Full Suite Daily Runs
This first action is really the bread and butter of our CI (Continuous Integration) Pipeline. It will run once a day (early in the morning) to give us constant feedback as changes happen throughout the day. I like the early AM run time as I wake up to the results of the entire test suite, and can plan my morning accordingly.
Below I'll walk through the different sections of the GHA yml file, below you can see the entire workflow file.
The first sections include the name, on, and permissions blocks.
name: Daily Playwright API Checks
on:
schedule:
- cron: "0 6 * * *"
workflow_dispatch:
inputs:
base_url:
description: "URL, to run tests against"
required: true
default: https://automationintesting.online/
permissions:
contents: write
pages: write
id-token: write
The on section includes a ton of options that can be used in initiating the job. The docs show off 35 different ways to trigger a GHA as I'm writing this, I'm sure there will be more added as GHA is still a relatively new tool, as it's only bee in the wild for 5 years.
In my on section I have a schedule section which will run the job via cron, every morning at 6:00 AM. I also have a workflow_dispatch section with some inputs. This allows me to run my job adhoc and pass in a different base_url if needed.
The permission section is necessary as I want to publish my artifacts to GitHub Pages so I can view my latest run's trace file for better debugging.

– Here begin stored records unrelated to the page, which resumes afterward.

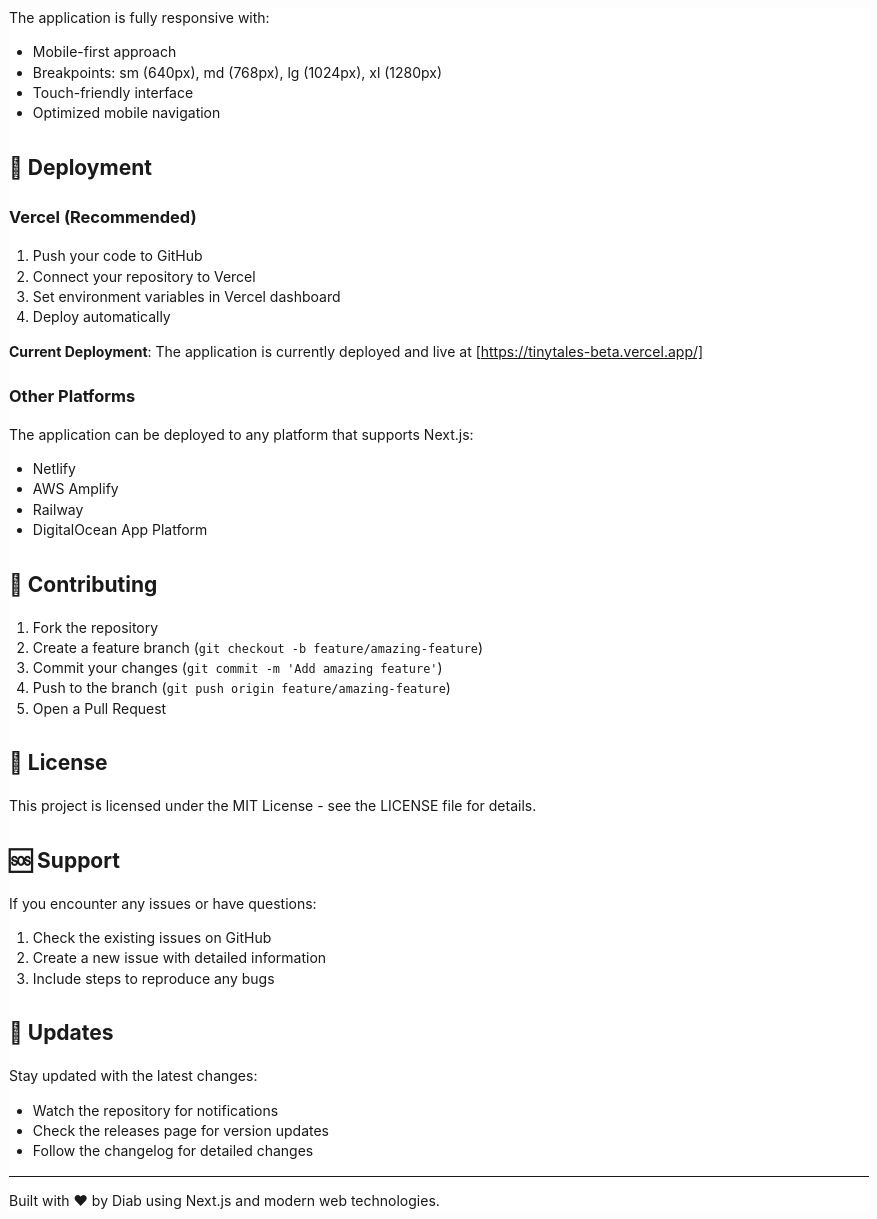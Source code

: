 The application is fully responsive with:

- Mobile-first approach
- Breakpoints: sm (640px), md (768px), lg (1024px), xl (1280px)
- Touch-friendly interface
- Optimized mobile navigation

## 🚀 Deployment

### Vercel (Recommended)

1. Push your code to GitHub
2. Connect your repository to Vercel
3. Set environment variables in Vercel dashboard
4. Deploy automatically

**Current Deployment**: The application is currently deployed and live at [https://tinytales-beta.vercel.app/]

### Other Platforms

The application can be deployed to any platform that supports Next.js:

- Netlify
- AWS Amplify
- Railway
- DigitalOcean App Platform

## 🤝 Contributing

1. Fork the repository
2. Create a feature branch (`git checkout -b feature/amazing-feature`)
3. Commit your changes (`git commit -m 'Add amazing feature'`)
4. Push to the branch (`git push origin feature/amazing-feature`)
5. Open a Pull Request

## 📄 License

This project is licensed under the MIT License - see the LICENSE file for details.

## 🆘 Support

If you encounter any issues or have questions:

1. Check the existing issues on GitHub
2. Create a new issue with detailed information
3. Include steps to reproduce any bugs

## 🔄 Updates

Stay updated with the latest changes:

- Watch the repository for notifications
- Check the releases page for version updates
- Follow the changelog for detailed changes

---

Built with ❤️ by Diab using Next.js and modern web technologies.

The next section focuses on jobs. The first entry is the name of the job that will be run, where I also setup environment variables for the entire suite if needed. The specific environment settings were for the GHA pages step. I also have a hard timeout-minutes of 10. This will ensure that if the job is for some reason running longer than 10 minutes to time it out. I am also running this on ubuntu-latest Operating System. The final section is an env
variable where I am setting BASE_URL to the input base_url
for workflow_dispatch runs, where I specify a different URL to run against.
jobs:
playwright-automation-checks:
environment:
name: github-pages
url: ${{ steps.deployment.outputs.page_url }}
timeout-minutes: 10
runs-on: ubuntu-latest
env:
BASE_URL: ${{ github.event.inputs.base_url }}
The rest of the GHA file is all about the steps
that are run as apart of the job.
A job is a set of steps in a workflow that is executed on the same runner. Each step is either a shell script that will be executed, or an action that will be run. Steps are executed in order and are dependent on each other. Since each step is executed on the same runner, you can share data from one step to another. For example, you can have a step that builds your application followed by a step that tests the application that was built.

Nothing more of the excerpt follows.